Hi there. These days my cupboards look a bit like those of Mother Hubbard. But I am not in despair. No no, this is a resilience post. I am liberated by my lack of food.
How, you say? Well, this lack of ingredients forces me to be creative with what I have. And this is my go-to outlook in all facets of life right now. Sometimes I have to give myself pep talks, but they work, and then my creativity blooms.
I have a giant bag of whole wheat flour. I have oats. I have raisins (recently purchased to stretch the supplies on hand), and I have a freezer full of meat. I have rice and dried beans, I have my home canned goods, including jars and jars of spaghetti sauce. I have one acorn squash, ten potatoes, and one onion.

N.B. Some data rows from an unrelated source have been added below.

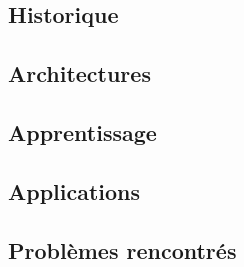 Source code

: \subsection{Historique}


\subsection{Architectures}


\subsection{Apprentissage}


\subsection{Applications}


\subsection{Problèmes rencontrés}


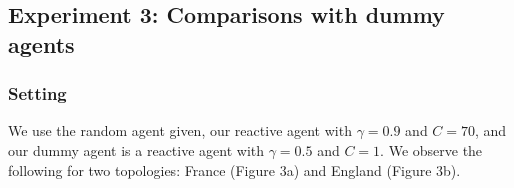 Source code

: \documentclass[11pt]{article}
\begin{document}
\subsection{Experiment 3: Comparisons with dummy agents}

\subsubsection{Setting}

\indent \indent We use the random agent given, our reactive agent with $\gamma=0.9$ and $C=70$, and our dummy agent is a reactive agent with $\gamma=0.5$ and $C=1$. We observe the following for two topologies: France (Figure 3a) and England (Figure 3b).
\end{document}
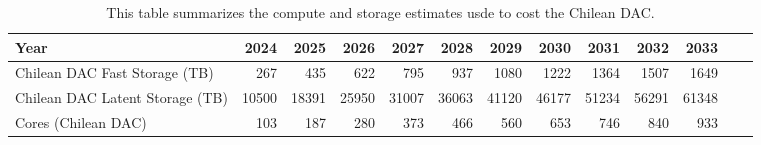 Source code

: \tiny \begin{longtable} { |p{}  |r  |r  |r  |r  |r  |r  |r  |r  |r  |r  |r  |r |} 
\caption{This table summarizes the compute and storage estimates usde to cost the Chilean DAC. \label{tab:chileDac}}\\ 
\hline 
\textbf{Year}&\textbf{2024}&\textbf{2025}&\textbf{2026}&\textbf{2027}&\textbf{2028}&\textbf{2029}&\textbf{2030}&\textbf{2031}&\textbf{2032}&\textbf{2033}& \\ \hline
{Chilean DAC Fast Storage (TB)}&{267}&{435}&{622}&{795}&{937}&{1080}&{1222}&{1364}&{1507}&{1649}&{ } \\ \hline
{Chilean DAC Latent Storage (TB)}&{10500}&{18391}&{25950}&{31007}&{36063}&{41120}&{46177}&{51234}&{56291}&{61348}& \\ \hline
{Cores (Chilean DAC)}&{103}&{187}&{280}&{373}&{466}&{560}&{653}&{746}&{840}&{933}& \\ \hline
\end{longtable} \normalsize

I have some pasta, cornmeal, and shredded coconut. I have lettuce and celery. And I have spices, sugar, agave, soy sauce and oil. And lots of butter. With this I can do wonders.
This afternoon I plan to bake an adaptation of Mollie Katzen’s 150% Whole Wheat Bread, substituting rice for wheat berries. I cook meat every night that my vegetarian stepdaughter is not here. I keep a pot of rice in the fridge at all times. I cook up beans, makeshift muffins, and boy oh boy do we eat a lot of spaghetti sauce.

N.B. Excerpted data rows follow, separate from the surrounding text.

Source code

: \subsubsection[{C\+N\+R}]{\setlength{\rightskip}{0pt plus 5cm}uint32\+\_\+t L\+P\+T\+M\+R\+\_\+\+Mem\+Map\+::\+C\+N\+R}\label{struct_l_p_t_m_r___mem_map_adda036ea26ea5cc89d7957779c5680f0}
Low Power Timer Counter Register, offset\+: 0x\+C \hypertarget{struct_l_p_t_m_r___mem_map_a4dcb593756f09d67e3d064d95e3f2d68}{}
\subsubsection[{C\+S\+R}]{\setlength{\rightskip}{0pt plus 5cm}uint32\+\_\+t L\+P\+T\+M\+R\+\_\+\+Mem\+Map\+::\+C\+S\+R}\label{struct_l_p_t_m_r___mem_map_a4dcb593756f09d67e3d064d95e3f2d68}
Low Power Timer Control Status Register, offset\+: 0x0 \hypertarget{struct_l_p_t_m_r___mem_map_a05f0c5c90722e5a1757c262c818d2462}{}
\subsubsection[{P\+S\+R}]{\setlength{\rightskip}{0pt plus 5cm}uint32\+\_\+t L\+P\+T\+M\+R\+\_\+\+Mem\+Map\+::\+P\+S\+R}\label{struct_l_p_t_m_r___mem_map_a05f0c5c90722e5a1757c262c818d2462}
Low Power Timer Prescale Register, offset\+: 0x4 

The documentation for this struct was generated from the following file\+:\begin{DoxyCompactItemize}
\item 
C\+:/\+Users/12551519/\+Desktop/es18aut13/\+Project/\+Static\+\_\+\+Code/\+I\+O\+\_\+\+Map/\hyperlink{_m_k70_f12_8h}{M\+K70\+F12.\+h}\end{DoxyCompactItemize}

And that’s cool. That’s what this season is all about; living off the bounty you have set aside. Sadly, this move has severely interfered with my gardening, with my preserving, and with my husband’s gleaning. But I know of one apple tree in our new neighborhood, and we are walking there today. We’ll see if there’s any fruit left.
I can do this. I can craft these slim pickings into meal after meal for my family. I can light a candle, put on some music, and get in my groove. I can bake bread. I can cook beans. And the garden will rise again.